Jordi Labs provides particle analysis for a range of materials.
Dynamic Light Scattering (DLS) or Photon Correlation Spectroscopy (PCS) or Quasi-eleastic Light Scattering (QELS)
The sample is analyzed by utilizing the effect of Brownian motion to calculate the hydrodynamic radius of a molecule in solution. The hydrodynamic size depends on the mass of the material and its conformation. This method determines particle size based on the scattering of light for particles in the sub micron to nanometer range. This method is particularly useful for identifying small amounts of aggregation in protein or polymer samples (<0.01% by weight). This method is prefered as compared to Laser Light Scattering when analyzing materials in the nanometer size range.
Electrozone Sensing Particle Size Analysis (L-Zone)

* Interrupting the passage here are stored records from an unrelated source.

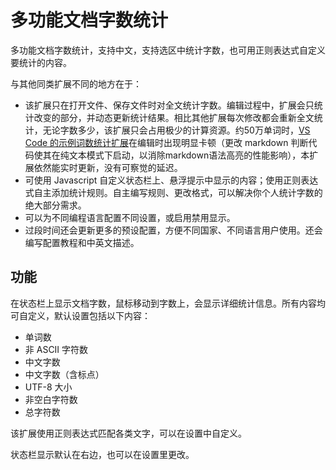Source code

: # 多功能文档字数统计

多功能文档字数统计，支持中文，支持选区中统计字数，也可用正则表达式自定义要统计的内容。

与其他同类扩展不同的地方在于：

- 该扩展只在打开文件、保存文件时对全文统计字数。编辑过程中，扩展会只统计改变的部分，并动态更新统计结果。相比其他扩展每次修改都会重新全文统计，无论字数多少，该扩展只会占用极少的计算资源。约50万单词时，[VS Code 的示例词数统计扩展](https://marketplace.visualstudio.com/items?itemName=ms-vscode.wordcount)在编辑时出现明显卡顿（更改 markdown 判断代码使其在纯文本模式下启动，以消除markdown语法高亮的性能影响），本扩展依然能实时更新，没有可察觉的延迟。
- 可使用 Javascript 自定义状态栏上、悬浮提示中显示的内容；使用正则表达式自主添加统计规则。自主编写规则、更改格式，可以解决你个人统计字数的绝大部分需求。
- 可以为不同编程语言配置不同设置，或启用禁用显示。
- 过段时间还会更新更多的预设配置，方便不同国家、不同语言用户使用。还会编写配置教程和中英文描述。

## 功能

在状态栏上显示文档字数，鼠标移动到字数上，会显示详细统计信息。所有内容均可自定义，默认设置包括以下内容：

- 单词数
- 非 ASCII 字符数
- 中文字数
- 中文字数（含标点）
- UTF-8 大小
- 非空白字符数
- 总字符数

该扩展使用正则表达式匹配各类文字，可以在设置中自定义。

状态栏显示默认在右边，也可以在设置里更改。
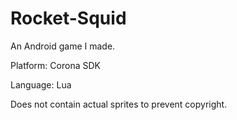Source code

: # Rocket-Squid
An Android game I made.

Platform: Corona SDK

Language: Lua

Does not contain actual sprites to prevent copyright. 

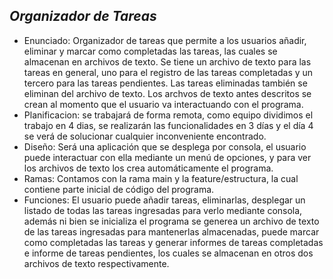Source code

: ## _Organizador de Tareas_
- Enunciado: Organizador de tareas que permite a los usuarios añadir, eliminar y marcar como completadas las tareas, las cuales se almacenan en archivos de texto. Se tiene un archivo de texto para las tareas en general, uno para el registro de las tareas completadas y un tercero para las tareas pendientes. Las tareas eliminadas también se eliminan del archivo de texto.
Los archvos de texto antes descritos se crean al momento que el usuario va interactuando con el programa.
- Planificacion: se trabajará de forma remota, como equipo dividimos el trabajo en 4 dias, se realizarán las funcionalidades en 3 días y el día 4 se verá de solucionar cualquier inconveniente encontrado.
- Diseño: Será una aplicación que se desplega por consola, el usuario puede interactuar con ella mediante un menú de opciones, y para ver los archivos de texto los crea automáticamente el programa.
- Ramas: Contamos con la rama main y la feature/estructura, la cual contiene parte inicial de código del programa.
- Funciones: El usuario puede añadir tareas, eliminarlas, desplegar un listado de todas las tareas ingresadas para verlo mediante consola, además ni bien se inicializa el programa se generea un archivo de texto de las tareas ingresadas para mantenerlas almacenadas, puede marcar como completadas las tareas y generar informes de tareas completadas e informe de tareas pendientes, los cuales se almacenan en otros dos archivos de texto respectivamente.
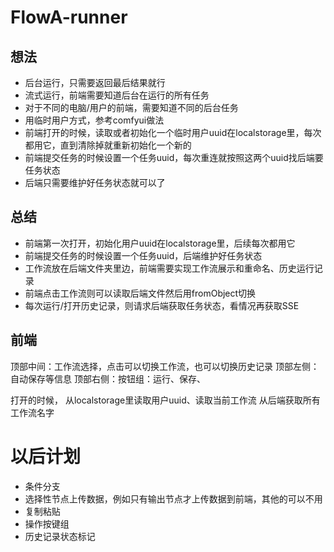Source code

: # FlowA-runner

## 想法
* 后台运行，只需要返回最后结果就行
* 流式运行，前端需要知道后台在运行的所有任务
* 对于不同的电脑/用户的前端，需要知道不同的后台任务
* 用临时用户方式，参考comfyui做法
* 前端打开的时候，读取或者初始化一个临时用户uuid在localstorage里，每次都用它，直到清除掉就重新初始化一个新的
* 前端提交任务的时候设置一个任务uuid，每次重连就按照这两个uuid找后端要任务状态
* 后端只需要维护好任务状态就可以了

## 总结
* 前端第一次打开，初始化用户uuid在localstorage里，后续每次都用它
* 前端提交任务的时候设置一个任务uuid，后端维护好任务状态
* 工作流放在后端文件夹里边，前端需要实现工作流展示和重命名、历史运行记录
* 前端点击工作流则可以读取后端文件然后用fromObject切换
* 每次运行/打开历史记录，则请求后端获取任务状态，看情况再获取SSE

## 前端
顶部中间：工作流选择，点击可以切换工作流，也可以切换历史记录
顶部左侧：自动保存等信息
顶部右侧：按钮组：运行、保存、

打开的时候，
从localstorage里读取用户uuid、读取当前工作流
从后端获取所有工作流名字

# 以后计划
* 条件分支
* 选择性节点上传数据，例如只有输出节点才上传数据到前端，其他的可以不用
* 复制粘贴
* 操作按键组
* 历史记录状态标记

Particle size information is obtained by L- Zone through the measurement of the conductivity of the solution as the particles pass through a sensing zone. The presence of the particle within the sensing zone displaces a volume of liquid and thus reduces the measured conductivity. The momentary decrease in the current results in an electric pulse whose amplitude is proportional to the volume of electrolyte solution displaced. This allows the determination of the particle size. The instrument then sums the number of particles of a particular size passing through the sensing zone over a specific period of time. A plot of the particle size distribution is then obtained. The volume is measured directly but the size is reported as the equivalent spherical size and equals the size of a sphere that displaces the same volume of liquid. Particle sizes ranging from .4-1200µ can be analyzed by this method.
Laser Light Scattering Particle Size Analysis
A particulate sample is passed through a monochromatic, collimated light beam. Light is scattered at various angles relative to the incident beam. The intensity of the light and its angularity is then related to particle size based on Mie and Fraunhofer theory. The measured particle size is also a function of the wavelength of incident light and the relative refractive index of the suspension fluid and particle.
Samples containing a range of particle sizes result in a pattern of scattered light which is the summation of all the contributions of intensity by each particle at each angle. Particle sizes ranging from .1-1000µ can be analyzed by this method.
Particle Size and Shape Analysis by Light Microscopy
Sample images are obtained by placing the sample on a glass slide and observing the light transmitted through the sample. This technique is best for samples which are partially transparent or for the observation of fine powders (1-20µm). Digital images of the sample are captured allowing the determination of object size. This technique is useful for the observation of particulates as small as 1µm in diameter.
Porosimetry Analysis by Mercury Intrusion (PoreMI)
Mercury intrusion porosimetry involves placing the sample in a special sample cup (penetrometer), then surrounding the sample with mercury. Mercury is a non-wetting liquid to most materials and resists entering voids, doing so only when pressure is applied. The pressure at which mercury enters a pore is inversely proportional to the size of the opening to the void. As mercury is forced to enter pores within the sample material, it is depleted from a capillary stem resevoir connected to the sample cup. The incremental volume depleted after each pressure change is determined by measuring the change in capacitance of the stem. This intrusion volume is recorded with the corresponding pressure or pore size. Mercury porosimetry is applicable to pores from 30 Angstroms up to 900 micrometers in diameter.
Surface Area and Porosimetry Measurements (Porosimetry)
Sample surface and porosity measurements are made based upon gas sorption. A static volumetric technique of operation is applied which adapts the required rate at which gas is supplied for equilibration. This method of dosing and accounting for the volume of gas uptake enables the acquisition of highly accurate, highly reproducible results in the minimum time. Nitrogen is typically applied as the adsorptive gas.